● Work task
Tally the lines of the data that include the word "language". Only the number is to be returned.

● Given data
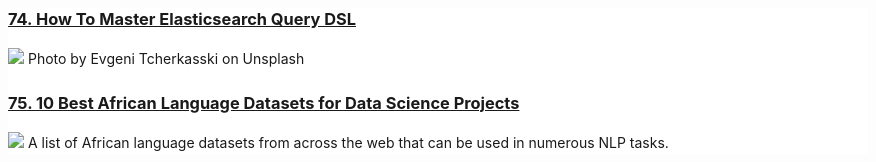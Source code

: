 ### [74. How To Master Elasticsearch Query DSL](https://hackernoon.com/how-to-master-elasticsearch-query-dsl-454632cg)
![](https://cdn.hackernoon.com/drafts/1u1232zg.png)
Photo by Evgeni Tcherkasski on Unsplash

### [75. 10 Best African Language  Datasets for Data Science Projects](https://hackernoon.com/10-best-african-language-datasets-for-data-science-projects-l51h34xw)
![](https://cdn.hackernoon.com/images/zVaxL0LohRUpfDQhznRQ9z3y5tj1-m6e31y3.jpeg)
A list of African language datasets from across the web that can be used in numerous NLP tasks.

● Solution for this problem
2